Aside from the main characters, various episodes feature a variety of background and minor characters to the stories – jungle animals, aquatic lifeforms, and various human characters – in the first season, one of these human characters is portrayed as a Japanese cargo ship captain, who, as a running gag, frequently crashes his ship into the island and is forced to return home with a rubber dingy. Throughout the first season, several episodes featured the supporting character of Neptune, based on the mythological Roman god of the sea and portrayed as a vain, muscular merman with numerous killer whale henchmen, who competed with Sharko for Marina's love, despite her disliking him. He once trapped Marina with a sketchy contract. Marina despises him and often has to rely on Sharko and Zig to keep him at bay. The second season introduces Poseidon, portrayed as a muscular, elderly merman, who served as Marina's adopted father in the episode "Father in Law", and an amnesiac human ATR 72 cargo plane pilot who often exhibits the behavior of a monkey due to his condition – the episode "Back to Civilization" revolves around a flashback, where the pilot has met up with actual simians. Also introduced in season 2 was a dark and evil wizard who lives inside the volcano on the island named Hades, with a cold flame on the top of his head. He possesses a crush on Marina and constantly attempts to seduce her, but always fails due to bad habits, hygiene, terrifying her and/or nastiness. When that fails, he attempts to use his many artifacts of dark magic to take Marina by force. He is considered a mutual enemy by Zig and Sharko, and his appearances usually kill enough conflict between the two to have them team up in order to protect Marina from him. Also, the second season introduces a new running gag, where another cargo plane suffers unfortunate rear cargo door button malfunction and frequently causing several crates to be ejected into the land.

==Episodes==

| Season | Segments | Episodes |  | Originally released |  |  |
| First released | Last released | Network |
| 1 | 78 | 26 |  | December 21, 2010 | June 14, 2011 | Canal+ |
| 2 | 78 | 26 |  | February 15, 2016 | August 8, 2016 | Gulli |
| 3 | 78 | 26 |  | September 2, 2019 | March 21, 2020 |
| 4 | 78 | 26 |  | November 6, 2023 | April 16, 2024 | Gulli M6 |

== Production and development ==
The idea for the series emerged from a conversation between Xilam producer Marc du Pontavice and Olivier Jean-Marie, the director of Oggy and the Cockroaches. Du Pontavice suggested a new series featuring the same style of slapstick and silent humor found in Oggy, and Jean-Marie proposed a concept involving a mermaid, a shark, and a hyena. A fourth animal character was considered when du Pontavice felt that Zig was somewhat lonely facing the duo of the shark and the mermaid; he then asked Jean-Marie to create a small sidekick, which led to the creation of Bernie.

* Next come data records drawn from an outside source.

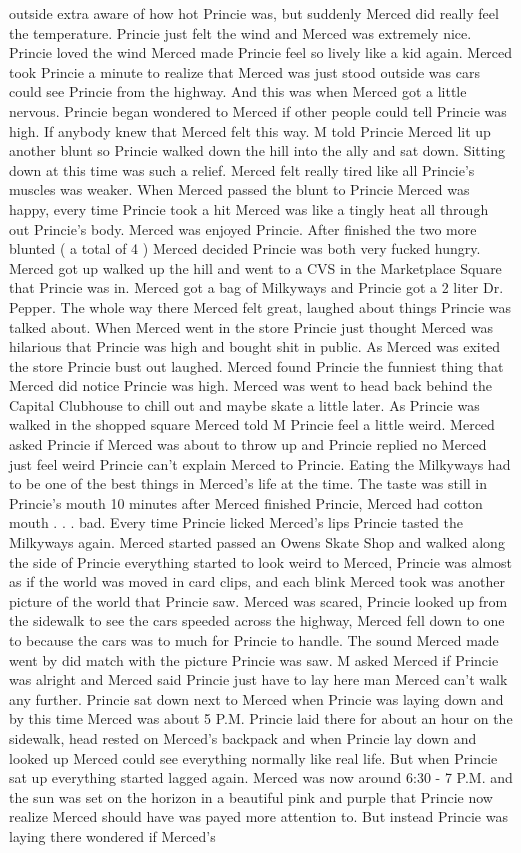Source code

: \documentclass[12pt]{book}
\begin{document}
outside extra aware of how hot Princie was, but suddenly Merced did really feel the temperature. Princie just felt the wind and Merced was extremely nice. Princie loved the wind Merced made Princie feel so lively like a kid again. Merced took Princie a minute to realize that Merced was just stood outside was cars could see Princie from the highway. And this was when Merced got a little nervous. Princie began wondered to Merced if other people could tell Princie was high. If anybody knew that Merced felt this way. M told Princie Merced lit up another blunt so Princie walked down the hill into the ally and sat down. Sitting down at this time was such a relief. Merced felt really tired like all Princie's muscles was weaker. When Merced passed the blunt to Princie Merced was happy, every time Princie took a hit Merced was like a tingly heat all through out Princie's body. Merced was enjoyed Princie. After finished the two more blunted ( a total of 4 ) Merced decided Princie was both very fucked hungry. Merced got up walked up the hill and went to a CVS in the Marketplace Square that Princie was in. Merced got a bag of Milkyways and Princie got a 2 liter Dr. Pepper. The whole way there Merced felt great, laughed about things Princie was talked about. When Merced went in the store Princie just thought Merced was hilarious that Princie was high and bought shit in public. As Merced was exited the store Princie bust out laughed. Merced found Princie the funniest thing that Merced did notice Princie was high. Merced was went to head back behind the Capital Clubhouse to chill out and maybe skate a little later. As Princie was walked in the shopped square Merced told M Princie feel a little weird. Merced asked Princie if Merced was about to throw up and Princie replied no Merced just feel weird Princie can't explain Merced to Princie. Eating the Milkyways had to be one of the best things in Merced's life at the time. The taste was still in Princie's mouth 10 minutes after Merced finished Princie, Merced had cotton mouth . . .  bad. Every time Princie licked Merced's lips Princie tasted the Milkyways again. Merced started passed an Owens Skate Shop and walked along the side of Princie everything started to look weird to Merced, Princie was almost as if the world was moved in card clips, and each blink Merced took was another picture of the world that Princie saw. Merced was scared, Princie looked up from the sidewalk to see the cars speeded across the highway, Merced fell down to one to because the cars was to much for Princie to handle. The sound Merced made went by did match with the picture Princie was saw. M asked Merced if Princie was alright and Merced said Princie just have to lay here man Merced can't walk any further. Princie sat down next to Merced when Princie was laying down and by this time Merced was about 5 P.M. Princie laid there for about an hour on the sidewalk, head rested on Merced's backpack and when Princie lay down and looked up Merced could see everything normally like real life. But when Princie sat up everything started lagged again. Merced was now around 6:30 - 7 P.M. and the sun was set on the horizon in a beautiful pink and purple that Princie now realize Merced should have was payed more attention to. But instead Princie was laying there wondered if Merced's 
\end{document}
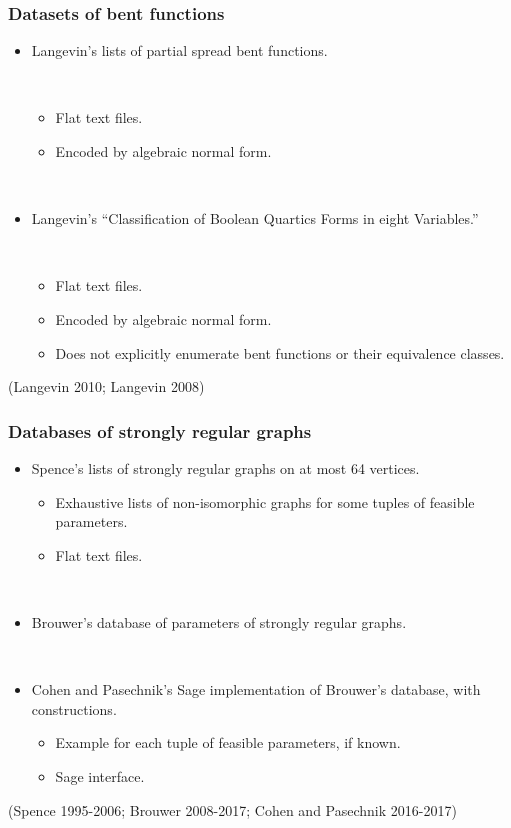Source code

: \documentclass[pdf,sprung,slideColor,nocolorBG]{beamer}
\newenvironment{colortheme}[1]{
\def\ProvidesPackageRCS $##1${\relax}
\renewcommand{\ProcessOptions}{\relax}
\makeatletter

\makeatother
}{}
\newcommand{\slidecite}[1]{\tiny{(#1)}\normalsize{}}
\begin{document}
\begin{colortheme}{jubata}

\begin{frame}
\frametitle{Datasets of bent functions}
\begin{itemize}
 \item
Langevin's lists of partial spread bent functions.

~

 \begin{itemize}
  \item
Flat text files.
  \item
Encoded by algebraic normal form.
 \end{itemize}

~

 \item
Langevin's ``Classification of Boolean Quartics Forms in eight Variables.''

~

 \begin{itemize}
  \item
Flat text files.
  \item
Encoded by algebraic normal form.
  \item
Does not explicitly enumerate bent functions or their equivalence classes.
 \end{itemize}

\end{itemize}

\slidecite{Langevin 2010; Langevin 2008}
\end{frame}

\begin{frame}
\frametitle{Databases of strongly regular graphs}
\begin{itemize}
 \item
Spence's lists of strongly regular graphs on at most 64 vertices.
 \begin{itemize}
  \item
Exhaustive lists of non-isomorphic graphs for some tuples of feasible parameters.
  \item
Flat text files.
 \end{itemize}

~

 \item
Brouwer's database of parameters of strongly regular graphs.

~

 \item
Cohen and Pasechnik's Sage implementation of Brouwer's database, with constructions.
 \begin{itemize}
  \item
Example for each tuple of feasible parameters, if known.
  \item
Sage interface.
 \end{itemize}
\end{itemize}
\slidecite{Spence 1995-2006; Brouwer 2008-2017; Cohen and Pasechnik 2016-2017}
\end{frame}


\end{colortheme}
\end{document}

In 2009, the television group Canal+ decided to develop pilot episodes for nine out of 135 animation projects received, including Zig & Sharko, for television broadcast during the 2010–11 season. A development budget of 6 to 6,5 million euros ( to million US dollars) was allocated to the series. The original title was The Mermaid, the Hyena and the Shark (La sirène, la hyène et le requin), and it was a co-production between the television channels TF1 and Canal+ Family which broadcast later the series. The type of animation is similar to the American series of Tex Avery, Bob Clampett and Tom and Jerry.

Dong Woo Animation and Armada TMT were the animation studios chosen for the series, similar to that of Space Goofs second season and Oggy and the Cockroaches' third and fourth seasons. The development of the series was carried out by French studio Xilam Animation. The series' first season was ordered and picked up by Xilam in 2009, which premiered on Canal+ on December 21, 2010. The series was launched on Canal+ Family on February 12, 2011, on Cartoon+ every Saturday at 7:40 P.M. A second season was ordered in 2013, changing its art style to match some of its modern TV shows, like Paprika and Lupin's Tales. The second, third and fourth seasons aired on Gulli, with reruns airing on Canal J, TF1, TiJi and Disney Channel France.

The show was a failure on TF1 during its first season due to its poor time slot. Although it achieved some success on Canal+, it became a major hit when the second season aired on Gulli. Driven by political factors and the rise of female empowerment in the 2010s, Marina, who previously served merely as a "prize" for Zig to capture and had to be rescued by Sharko while spending most of her time on her rock, became a more active protagonist starting with the second season.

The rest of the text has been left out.